_Problem to work on_
Copy every line of the following data that includes the string "Displays".

_Dataset excerpts_
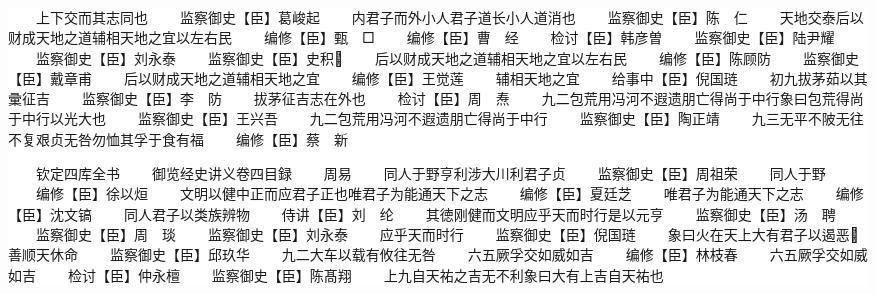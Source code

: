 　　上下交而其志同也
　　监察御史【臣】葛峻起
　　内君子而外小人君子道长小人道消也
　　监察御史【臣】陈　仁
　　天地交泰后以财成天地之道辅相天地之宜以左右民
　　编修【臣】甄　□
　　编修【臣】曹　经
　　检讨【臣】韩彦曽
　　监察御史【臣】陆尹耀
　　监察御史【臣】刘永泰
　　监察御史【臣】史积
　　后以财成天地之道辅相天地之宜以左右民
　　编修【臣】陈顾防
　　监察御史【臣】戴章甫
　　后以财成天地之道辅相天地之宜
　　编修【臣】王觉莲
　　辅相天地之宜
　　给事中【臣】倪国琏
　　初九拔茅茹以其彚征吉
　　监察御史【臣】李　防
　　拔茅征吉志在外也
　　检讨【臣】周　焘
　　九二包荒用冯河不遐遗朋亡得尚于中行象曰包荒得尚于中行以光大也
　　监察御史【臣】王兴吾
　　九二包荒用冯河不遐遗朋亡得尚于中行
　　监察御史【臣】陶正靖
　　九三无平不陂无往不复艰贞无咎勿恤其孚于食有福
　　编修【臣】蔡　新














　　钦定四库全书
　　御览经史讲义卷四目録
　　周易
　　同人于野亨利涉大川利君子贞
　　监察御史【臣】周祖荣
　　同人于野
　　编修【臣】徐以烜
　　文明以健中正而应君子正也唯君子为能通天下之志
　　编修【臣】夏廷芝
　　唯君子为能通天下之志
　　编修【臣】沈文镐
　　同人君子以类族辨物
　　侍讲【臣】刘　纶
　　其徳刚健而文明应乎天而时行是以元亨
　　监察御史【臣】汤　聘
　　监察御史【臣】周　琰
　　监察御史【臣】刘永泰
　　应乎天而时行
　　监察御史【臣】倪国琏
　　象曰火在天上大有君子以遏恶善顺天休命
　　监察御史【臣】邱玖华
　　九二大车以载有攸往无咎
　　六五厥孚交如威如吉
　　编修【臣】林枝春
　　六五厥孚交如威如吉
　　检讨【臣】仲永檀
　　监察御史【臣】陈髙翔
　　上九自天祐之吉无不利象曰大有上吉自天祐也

==

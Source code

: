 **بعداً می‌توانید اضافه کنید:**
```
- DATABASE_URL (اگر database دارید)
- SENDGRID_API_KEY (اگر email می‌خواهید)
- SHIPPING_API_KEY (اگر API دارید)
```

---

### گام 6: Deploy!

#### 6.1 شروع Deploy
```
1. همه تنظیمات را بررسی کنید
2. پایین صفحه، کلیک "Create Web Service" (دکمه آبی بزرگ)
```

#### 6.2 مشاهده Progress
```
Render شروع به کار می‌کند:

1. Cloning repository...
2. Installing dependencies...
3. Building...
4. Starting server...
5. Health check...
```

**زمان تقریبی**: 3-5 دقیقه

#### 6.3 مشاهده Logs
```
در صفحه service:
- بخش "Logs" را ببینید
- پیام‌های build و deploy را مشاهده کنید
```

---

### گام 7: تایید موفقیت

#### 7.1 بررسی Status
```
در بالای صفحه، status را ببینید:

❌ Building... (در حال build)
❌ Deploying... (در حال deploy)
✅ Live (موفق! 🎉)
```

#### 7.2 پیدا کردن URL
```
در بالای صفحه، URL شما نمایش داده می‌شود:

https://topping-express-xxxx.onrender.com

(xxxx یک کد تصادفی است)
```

==

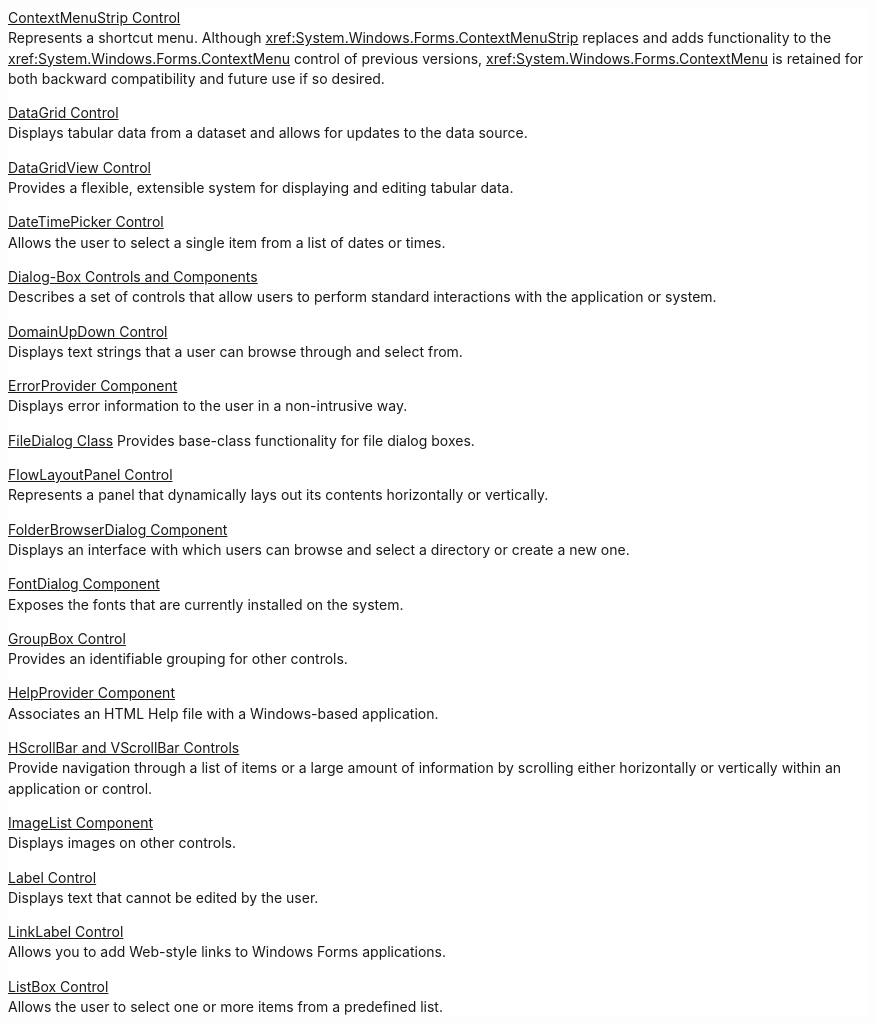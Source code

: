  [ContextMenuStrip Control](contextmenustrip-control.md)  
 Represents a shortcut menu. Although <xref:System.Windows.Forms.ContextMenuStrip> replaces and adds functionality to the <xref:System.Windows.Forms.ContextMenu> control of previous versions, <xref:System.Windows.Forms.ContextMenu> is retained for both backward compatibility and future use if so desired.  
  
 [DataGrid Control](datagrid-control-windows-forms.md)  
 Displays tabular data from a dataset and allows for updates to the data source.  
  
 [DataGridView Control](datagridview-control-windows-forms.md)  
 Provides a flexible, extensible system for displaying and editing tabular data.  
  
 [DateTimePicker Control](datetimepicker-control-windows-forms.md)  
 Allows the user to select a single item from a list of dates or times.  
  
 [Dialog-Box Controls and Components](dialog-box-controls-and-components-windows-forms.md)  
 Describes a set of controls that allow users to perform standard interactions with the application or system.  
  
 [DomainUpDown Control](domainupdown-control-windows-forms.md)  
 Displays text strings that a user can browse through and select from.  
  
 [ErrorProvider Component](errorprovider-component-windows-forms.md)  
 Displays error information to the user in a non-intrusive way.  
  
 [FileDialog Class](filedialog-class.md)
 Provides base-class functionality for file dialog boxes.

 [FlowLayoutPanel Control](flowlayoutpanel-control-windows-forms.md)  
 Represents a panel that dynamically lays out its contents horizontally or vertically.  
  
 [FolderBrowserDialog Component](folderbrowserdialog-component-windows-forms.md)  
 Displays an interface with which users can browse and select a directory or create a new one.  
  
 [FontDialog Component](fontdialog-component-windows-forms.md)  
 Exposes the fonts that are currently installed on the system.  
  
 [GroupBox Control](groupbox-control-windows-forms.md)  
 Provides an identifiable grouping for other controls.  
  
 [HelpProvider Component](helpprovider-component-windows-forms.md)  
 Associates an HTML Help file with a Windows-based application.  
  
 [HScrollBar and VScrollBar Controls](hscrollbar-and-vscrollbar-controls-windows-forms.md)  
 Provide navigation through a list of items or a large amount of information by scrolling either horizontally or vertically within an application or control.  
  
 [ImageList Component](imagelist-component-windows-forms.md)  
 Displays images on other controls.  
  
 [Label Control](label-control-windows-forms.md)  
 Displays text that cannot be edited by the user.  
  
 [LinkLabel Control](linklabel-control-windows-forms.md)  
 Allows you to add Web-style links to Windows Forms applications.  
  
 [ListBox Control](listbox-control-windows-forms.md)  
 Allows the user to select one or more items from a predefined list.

_Worked solution_
 Displays tabular data from a dataset and allows for updates to the data source.  
 Displays text strings that a user can browse through and select from.  
 Displays error information to the user in a non-intrusive way.  
 Displays an interface with which users can browse and select a directory or create a new one.  
 Displays images on other controls.  
 Displays text that cannot be edited by the user.  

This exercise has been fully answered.